[Activity]:
Scan the records below. List lines holding "used".
Extracted data Block Start
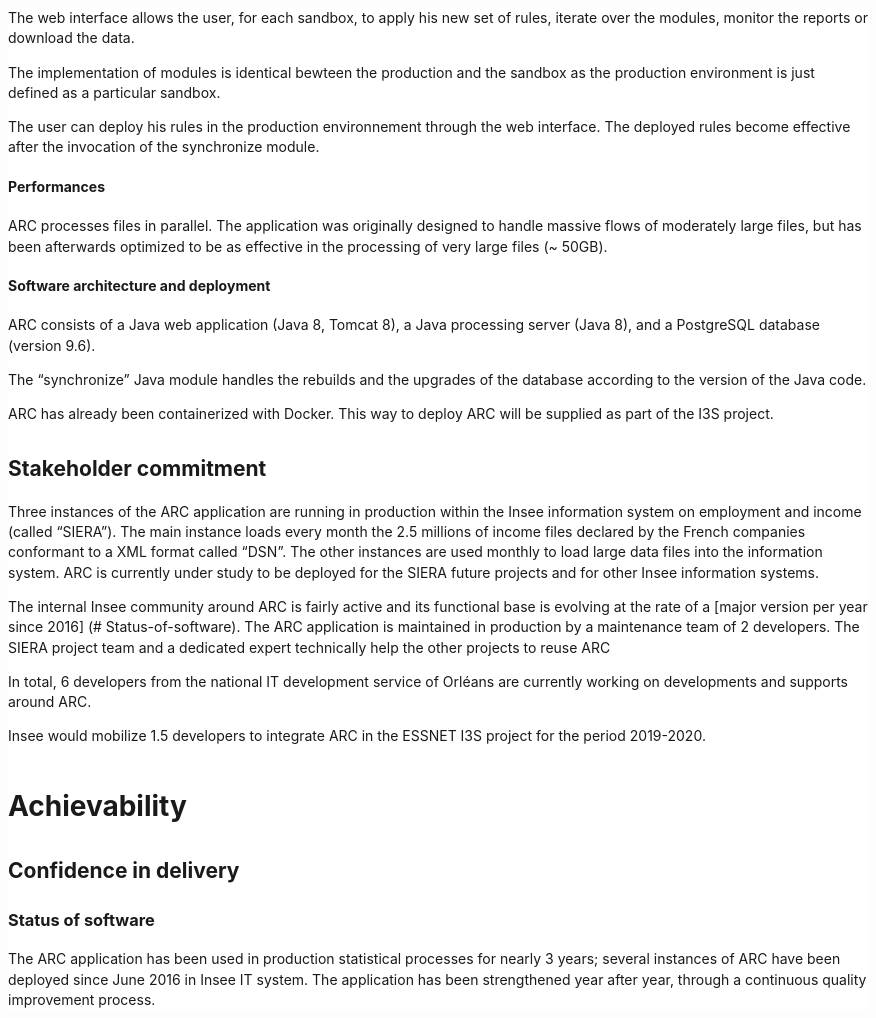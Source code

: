 The web interface allows the user, for each sandbox, to apply his new set of rules, iterate over the modules, monitor the reports or download the data.

The implementation of modules is identical bewteen the production and the sandbox as the production environment is just defined as a particular sandbox.

The user can deploy his rules in the production environnement through the web interface. The deployed rules become effective after the invocation of the synchronize module.

#### Performances

ARC processes files in parallel. The application was originally designed to handle massive flows of moderately large files, but has been afterwards optimized to be as effective in the processing of very large files (~ 50GB).

#### Software architecture and deployment

ARC consists of a Java web application (Java 8, Tomcat 8), a Java processing server (Java 8), and a PostgreSQL database (version 9.6).

The “synchronize” Java module handles the rebuilds and the upgrades of the database according to the version of the Java code.

ARC has already been containerized with Docker. This way to deploy ARC will be supplied as part of the I3S project.

## Stakeholder commitment

Three instances of the ARC application are running in production within the Insee information system on employment and income (called “SIERA”). The main instance loads every month the 2.5 millions of income files declared by the French companies conformant to a XML format called “DSN”. The other instances are used monthly to load large data files into the information system. ARC is currently under study to be deployed for the SIERA future projects and for other Insee information systems.

The internal Insee community around ARC is fairly active and its functional base is evolving at the rate of a [major version per year since 2016] (# Status-of-software). The ARC application is maintained in production by a maintenance team of 2 developers. The SIERA project team and a dedicated expert technically help the other projects to reuse ARC

In total, 6 developers from the national IT development service of Orléans are currently working on developments and supports around ARC.

Insee would mobilize 1.5 developers to integrate ARC in the ESSNET I3S project for the period 2019-2020.

# Achievability

## Confidence in delivery

### Status of software

The ARC application has been used in production statistical processes for nearly 3 years; several instances of ARC have been deployed since June 2016 in Insee IT system. The application has been strengthened year after year, through a continuous quality improvement process.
Extracted data Block End
[Written answer]:
Three instances of the ARC application are running in production within the Insee information system on employment and income (called “SIERA”). The main instance loads every month the 2.5 millions of income files declared by the French companies conformant to a XML format called “DSN”. The other instances are used monthly to load large data files into the information system. ARC is currently under study to be deployed for the SIERA future projects and for other Insee information systems.
The ARC application has been used in production statistical processes for nearly 3 years; several instances of ARC have been deployed since June 2016 in Insee IT system. The application has been strengthened year after year, through a continuous quality improvement process.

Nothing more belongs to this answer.